Hamburg is located in a maritime, northern area where sailing has been going on for several millennia. In the fourth century BCE, the Greek Pythias from Marseilles sailed here in search of tin and amber – which usually reached the Greek and Roman empires through arduous inland roads. From the seventh century, groups of Vikings from Scandinavia invaded the North Sea coasts to steal and trade. In the meantime, a large, fragmented Frisian empire developed on the North Sea coast; the Frisians were farmers, sailors and traders at the same time.

In the twelfth century, the Hanseatic League emerged, a loose alliance of trading cities, which mainly traded in the North Sea and the Baltic Sea and along tributary rivers. About 200 ports and small trading places were involved. The word Hansa means group: it concerned groups of merchants from these places. They organized themselves into a network to be safe from piracy of Vikings, to achieve free trade and tax advantages in all these ports, to always look for new markets and to earn good money. The main Hanseatic city was first Lübeck, later Hamburg.

After the Spanish and Portuguese explorations and conquests in the fifteenth and sixteenth centuries, the Atlantic trade emerged. The Hanseatic League lost power. Hamburg imported products from Spanish, Portuguese, Dutch and British colonies via Western European ports, and became a wealthy trading port. In 1815 the free Hanseatic city of Hamburg became a member of the German Confederation, in 1871 it became part of the German Empire. Shipyards were established on the Elbe, ports of entry, warehouses, factories.

The First World War (1914-1918) and the subsequent world economic crisis impoverished Hamburg; half to three-quarters of the dockers lost their job. Desperate people chose Hitler’s fascism. In 1933, when Hitler was elected chancellor, 39% of the Hamburgers voted for the fascist NSDAP. The port concentrated on armaments: battleships, submarines, war industry. Hitler visited Hamburg numerous times to support the war effort. During World War II (1940-1945), Hamburg was bombed repeatedly by British bombers.
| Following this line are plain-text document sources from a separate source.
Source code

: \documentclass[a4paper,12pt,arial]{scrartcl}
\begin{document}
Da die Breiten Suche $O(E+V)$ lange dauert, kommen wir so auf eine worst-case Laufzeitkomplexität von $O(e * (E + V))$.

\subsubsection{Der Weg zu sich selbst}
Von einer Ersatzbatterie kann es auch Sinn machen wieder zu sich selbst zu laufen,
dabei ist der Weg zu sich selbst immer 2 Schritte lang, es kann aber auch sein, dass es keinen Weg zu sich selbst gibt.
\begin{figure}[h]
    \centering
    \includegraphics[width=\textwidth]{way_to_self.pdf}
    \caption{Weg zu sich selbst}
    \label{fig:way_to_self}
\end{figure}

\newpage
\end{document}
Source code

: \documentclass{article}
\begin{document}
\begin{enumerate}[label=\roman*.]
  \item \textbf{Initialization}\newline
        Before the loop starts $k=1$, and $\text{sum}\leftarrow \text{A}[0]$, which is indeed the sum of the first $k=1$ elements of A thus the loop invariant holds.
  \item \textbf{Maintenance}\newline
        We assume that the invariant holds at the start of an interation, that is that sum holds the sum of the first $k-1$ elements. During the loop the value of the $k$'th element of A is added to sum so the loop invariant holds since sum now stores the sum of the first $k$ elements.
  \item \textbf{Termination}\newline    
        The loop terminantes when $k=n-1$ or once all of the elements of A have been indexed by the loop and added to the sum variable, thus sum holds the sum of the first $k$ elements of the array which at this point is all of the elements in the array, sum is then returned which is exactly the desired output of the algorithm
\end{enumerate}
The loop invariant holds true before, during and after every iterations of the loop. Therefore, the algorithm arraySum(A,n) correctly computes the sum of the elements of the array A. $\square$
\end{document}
The city and the harbor were in ruins.

The Allies, especially the United States, helped Hamburg and Germany recover after the war. Thus, the German Wirtschaftswunder took place, of which Hamburg was the driving force. The port grew and expanded. Old port areas, like many other port cities around the world, were useless and converted into ultra-modern residential areas. As a crowning glory to the reconstruction, a striking, glass, dancing concert hall was constructed in 2017, the Elbphilharmonie, built on brick warehouses.